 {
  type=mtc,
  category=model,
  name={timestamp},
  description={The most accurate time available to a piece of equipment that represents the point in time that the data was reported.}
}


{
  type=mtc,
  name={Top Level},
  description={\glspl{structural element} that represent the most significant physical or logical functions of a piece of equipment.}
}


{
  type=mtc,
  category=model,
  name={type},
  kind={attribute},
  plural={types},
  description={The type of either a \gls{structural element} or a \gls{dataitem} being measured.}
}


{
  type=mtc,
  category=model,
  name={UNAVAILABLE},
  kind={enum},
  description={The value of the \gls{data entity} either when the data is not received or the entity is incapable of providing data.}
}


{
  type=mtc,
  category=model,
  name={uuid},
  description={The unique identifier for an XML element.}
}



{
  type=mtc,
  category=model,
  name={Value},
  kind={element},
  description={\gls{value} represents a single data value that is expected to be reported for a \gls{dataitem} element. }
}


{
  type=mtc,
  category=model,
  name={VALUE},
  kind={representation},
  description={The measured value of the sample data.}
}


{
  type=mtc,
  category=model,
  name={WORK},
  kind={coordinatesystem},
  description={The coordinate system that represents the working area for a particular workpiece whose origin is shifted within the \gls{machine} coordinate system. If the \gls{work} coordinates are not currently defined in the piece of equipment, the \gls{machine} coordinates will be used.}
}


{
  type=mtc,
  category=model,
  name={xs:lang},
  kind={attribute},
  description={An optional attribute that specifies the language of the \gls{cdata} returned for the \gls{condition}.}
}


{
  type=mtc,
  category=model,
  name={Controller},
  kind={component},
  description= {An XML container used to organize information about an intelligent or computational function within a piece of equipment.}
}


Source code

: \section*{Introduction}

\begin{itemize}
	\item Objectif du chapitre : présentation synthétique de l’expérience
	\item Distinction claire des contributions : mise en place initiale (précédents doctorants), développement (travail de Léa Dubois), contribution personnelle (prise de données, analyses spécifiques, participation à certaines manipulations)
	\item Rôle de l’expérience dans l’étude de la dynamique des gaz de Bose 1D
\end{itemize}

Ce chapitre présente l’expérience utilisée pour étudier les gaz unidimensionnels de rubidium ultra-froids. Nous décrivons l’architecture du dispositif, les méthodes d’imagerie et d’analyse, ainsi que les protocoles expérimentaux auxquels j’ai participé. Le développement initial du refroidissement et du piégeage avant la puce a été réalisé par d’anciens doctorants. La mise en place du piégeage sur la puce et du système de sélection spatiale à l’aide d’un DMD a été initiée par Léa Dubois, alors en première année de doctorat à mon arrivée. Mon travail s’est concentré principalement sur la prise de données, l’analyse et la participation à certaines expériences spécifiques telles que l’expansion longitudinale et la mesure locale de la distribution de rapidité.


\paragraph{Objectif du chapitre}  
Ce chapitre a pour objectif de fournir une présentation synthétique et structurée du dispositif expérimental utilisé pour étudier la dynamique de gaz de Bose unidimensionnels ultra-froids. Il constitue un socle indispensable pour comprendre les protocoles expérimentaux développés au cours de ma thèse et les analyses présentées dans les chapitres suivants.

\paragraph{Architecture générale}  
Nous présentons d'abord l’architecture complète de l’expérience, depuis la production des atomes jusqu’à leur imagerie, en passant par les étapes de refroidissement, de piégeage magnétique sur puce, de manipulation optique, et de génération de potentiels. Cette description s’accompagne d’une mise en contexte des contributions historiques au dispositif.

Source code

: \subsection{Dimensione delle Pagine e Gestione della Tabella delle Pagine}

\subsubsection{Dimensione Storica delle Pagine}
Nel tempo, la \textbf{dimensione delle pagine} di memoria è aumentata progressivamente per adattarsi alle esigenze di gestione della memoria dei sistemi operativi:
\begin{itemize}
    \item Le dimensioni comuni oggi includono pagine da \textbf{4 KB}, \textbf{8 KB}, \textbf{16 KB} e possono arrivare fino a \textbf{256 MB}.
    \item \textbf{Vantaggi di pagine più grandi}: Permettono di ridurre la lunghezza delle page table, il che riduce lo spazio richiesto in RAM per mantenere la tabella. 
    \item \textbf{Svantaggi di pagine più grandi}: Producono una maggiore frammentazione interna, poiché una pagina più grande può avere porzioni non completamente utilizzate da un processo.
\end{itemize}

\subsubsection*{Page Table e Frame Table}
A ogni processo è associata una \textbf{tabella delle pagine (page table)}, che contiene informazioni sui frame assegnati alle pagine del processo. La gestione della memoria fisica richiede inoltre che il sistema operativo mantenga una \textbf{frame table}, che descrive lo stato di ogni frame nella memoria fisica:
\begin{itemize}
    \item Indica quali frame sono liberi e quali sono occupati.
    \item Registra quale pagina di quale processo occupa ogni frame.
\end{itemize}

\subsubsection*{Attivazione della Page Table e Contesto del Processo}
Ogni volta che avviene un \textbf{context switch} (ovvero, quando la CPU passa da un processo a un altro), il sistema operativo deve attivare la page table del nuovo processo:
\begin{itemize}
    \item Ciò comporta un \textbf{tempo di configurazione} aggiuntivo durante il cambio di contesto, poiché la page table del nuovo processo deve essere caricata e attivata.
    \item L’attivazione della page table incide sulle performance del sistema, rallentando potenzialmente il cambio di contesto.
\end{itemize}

=======

# What the exercise asks
The records above are to be repeated in full, word for word.

# Written response
 {
  type=mtc,
  category=model,
  name={timestamp},
  description={The most accurate time available to a piece of equipment that represents the point in time that the data was reported.}
}


{
  type=mtc,
  name={Top Level},
  description={\glspl{structural element} that represent the most significant physical or logical functions of a piece of equipment.}
}


{
  type=mtc,
  category=model,
  name={type},
  kind={attribute},
  plural={types},
  description={The type of either a \gls{structural element} or a \gls{dataitem} being measured.}
}


{
  type=mtc,
  category=model,
  name={UNAVAILABLE},
  kind={enum},
  description={The value of the \gls{data entity} either when the data is not received or the entity is incapable of providing data.}
}


{
  type=mtc,
  category=model,
  name={uuid},
  description={The unique identifier for an XML element.}
}



{
  type=mtc,
  category=model,
  name={Value},
  kind={element},
  description={\gls{value} represents a single data value that is expected to be reported for a \gls{dataitem} element. }
}


{
  type=mtc,
  category=model,
  name={VALUE},
  kind={representation},
  description={The measured value of the sample data.}
}


{
  type=mtc,
  category=model,
  name={WORK},
  kind={coordinatesystem},
  description={The coordinate system that represents the working area for a particular workpiece whose origin is shifted within the \gls{machine} coordinate system. If the \gls{work} coordinates are not currently defined in the piece of equipment, the \gls{machine} coordinates will be used.}
}


{
  type=mtc,
  category=model,
  name={xs:lang},
  kind={attribute},
  description={An optional attribute that specifies the language of the \gls{cdata} returned for the \gls{condition}.}
}


{
  type=mtc,
  category=model,
  name={Controller},
  kind={component},
  description= {An XML container used to organize information about an intelligent or computational function within a piece of equipment.}
}


Source code

: \section*{Introduction}

\begin{itemize}
	\item Objectif du chapitre : présentation synthétique de l’expérience
	\item Distinction claire des contributions : mise en place initiale (précédents doctorants), développement (travail de Léa Dubois), contribution personnelle (prise de données, analyses spécifiques, participation à certaines manipulations)
	\item Rôle de l’expérience dans l’étude de la dynamique des gaz de Bose 1D
\end{itemize}

Ce chapitre présente l’expérience utilisée pour étudier les gaz unidimensionnels de rubidium ultra-froids. Nous décrivons l’architecture du dispositif, les méthodes d’imagerie et d’analyse, ainsi que les protocoles expérimentaux auxquels j’ai participé. Le développement initial du refroidissement et du piégeage avant la puce a été réalisé par d’anciens doctorants. La mise en place du piégeage sur la puce et du système de sélection spatiale à l’aide d’un DMD a été initiée par Léa Dubois, alors en première année de doctorat à mon arrivée. Mon travail s’est concentré principalement sur la prise de données, l’analyse et la participation à certaines expériences spécifiques telles que l’expansion longitudinale et la mesure locale de la distribution de rapidité.


\paragraph{Objectif du chapitre}  
Ce chapitre a pour objectif de fournir une présentation synthétique et structurée du dispositif expérimental utilisé pour étudier la dynamique de gaz de Bose unidimensionnels ultra-froids. Il constitue un socle indispensable pour comprendre les protocoles expérimentaux développés au cours de ma thèse et les analyses présentées dans les chapitres suivants.

\paragraph{Architecture générale}  
Nous présentons d'abord l’architecture complète de l’expérience, depuis la production des atomes jusqu’à leur imagerie, en passant par les étapes de refroidissement, de piégeage magnétique sur puce, de manipulation optique, et de génération de potentiels. Cette description s’accompagne d’une mise en contexte des contributions historiques au dispositif.

Source code

: \subsection{Dimensione delle Pagine e Gestione della Tabella delle Pagine}

\subsubsection{Dimensione Storica delle Pagine}
Nel tempo, la \textbf{dimensione delle pagine} di memoria è aumentata progressivamente per adattarsi alle esigenze di gestione della memoria dei sistemi operativi:
\begin{itemize}
    \item Le dimensioni comuni oggi includono pagine da \textbf{4 KB}, \textbf{8 KB}, \textbf{16 KB} e possono arrivare fino a \textbf{256 MB}.
    \item \textbf{Vantaggi di pagine più grandi}: Permettono di ridurre la lunghezza delle page table, il che riduce lo spazio richiesto in RAM per mantenere la tabella. 
    \item \textbf{Svantaggi di pagine più grandi}: Producono una maggiore frammentazione interna, poiché una pagina più grande può avere porzioni non completamente utilizzate da un processo.
\end{itemize}

\subsubsection*{Page Table e Frame Table}
A ogni processo è associata una \textbf{tabella delle pagine (page table)}, che contiene informazioni sui frame assegnati alle pagine del processo. La gestione della memoria fisica richiede inoltre che il sistema operativo mantenga una \textbf{frame table}, che descrive lo stato di ogni frame nella memoria fisica:
\begin{itemize}
    \item Indica quali frame sono liberi e quali sono occupati.
    \item Registra quale pagina di quale processo occupa ogni frame.
\end{itemize}

\subsubsection*{Attivazione della Page Table e Contesto del Processo}
Ogni volta che avviene un \textbf{context switch} (ovvero, quando la CPU passa da un processo a un altro), il sistema operativo deve attivare la page table del nuovo processo:
\begin{itemize}
    \item Ciò comporta un \textbf{tempo di configurazione} aggiuntivo durante il cambio di contesto, poiché la page table del nuovo processo deve essere caricata e attivata.
    \item L’attivazione della page table incide sulle performance del sistema, rallentando potenzialmente il cambio di contesto.
\end{itemize}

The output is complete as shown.